▶ _Required work_:
Find the lines below in which the string "variable" occurs. Copy each one.

---------- Study material

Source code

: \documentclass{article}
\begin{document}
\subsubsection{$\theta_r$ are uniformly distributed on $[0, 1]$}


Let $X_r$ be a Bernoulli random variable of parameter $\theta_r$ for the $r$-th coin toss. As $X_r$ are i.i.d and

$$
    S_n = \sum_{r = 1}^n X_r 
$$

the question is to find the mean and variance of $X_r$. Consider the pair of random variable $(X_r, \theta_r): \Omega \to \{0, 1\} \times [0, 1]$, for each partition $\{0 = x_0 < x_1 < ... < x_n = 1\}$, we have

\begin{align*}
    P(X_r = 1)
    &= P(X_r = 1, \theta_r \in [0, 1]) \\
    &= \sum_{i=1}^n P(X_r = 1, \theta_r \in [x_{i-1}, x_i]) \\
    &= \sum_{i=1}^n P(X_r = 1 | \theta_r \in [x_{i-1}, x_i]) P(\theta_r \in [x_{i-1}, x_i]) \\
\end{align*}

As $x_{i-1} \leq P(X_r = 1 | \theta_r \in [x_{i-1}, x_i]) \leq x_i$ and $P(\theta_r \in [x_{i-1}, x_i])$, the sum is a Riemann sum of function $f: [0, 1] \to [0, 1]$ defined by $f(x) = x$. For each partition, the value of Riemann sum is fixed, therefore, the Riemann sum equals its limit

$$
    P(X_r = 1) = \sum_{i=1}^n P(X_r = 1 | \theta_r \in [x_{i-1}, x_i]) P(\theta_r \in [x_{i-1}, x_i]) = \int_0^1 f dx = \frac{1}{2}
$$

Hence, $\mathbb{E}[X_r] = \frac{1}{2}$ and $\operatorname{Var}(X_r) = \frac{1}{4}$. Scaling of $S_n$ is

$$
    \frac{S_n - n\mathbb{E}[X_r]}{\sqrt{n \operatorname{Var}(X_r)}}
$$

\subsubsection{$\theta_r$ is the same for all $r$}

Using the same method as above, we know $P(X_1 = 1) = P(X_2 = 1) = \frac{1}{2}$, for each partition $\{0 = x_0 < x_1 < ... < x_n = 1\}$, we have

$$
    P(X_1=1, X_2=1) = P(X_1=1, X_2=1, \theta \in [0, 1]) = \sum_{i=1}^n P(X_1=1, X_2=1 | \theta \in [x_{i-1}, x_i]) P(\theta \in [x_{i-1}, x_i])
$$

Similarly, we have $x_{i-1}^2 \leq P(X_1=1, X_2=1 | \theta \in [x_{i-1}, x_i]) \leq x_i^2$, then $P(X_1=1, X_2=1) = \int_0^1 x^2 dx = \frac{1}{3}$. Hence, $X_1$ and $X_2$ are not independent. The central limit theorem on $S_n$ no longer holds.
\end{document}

--------------------

▶ _Written response_:
Let $X_r$ be a Bernoulli random variable of parameter $\theta_r$ for the $r$-th coin toss. As $X_r$ are i.i.d and
the question is to find the mean and variance of $X_r$. Consider the pair of random variable $(X_r, \theta_r): \Omega \to \{0, 1\} \times [0, 1]$, for each partition $\{0 = x_0 < x_1 < ... < x_n = 1\}$, we have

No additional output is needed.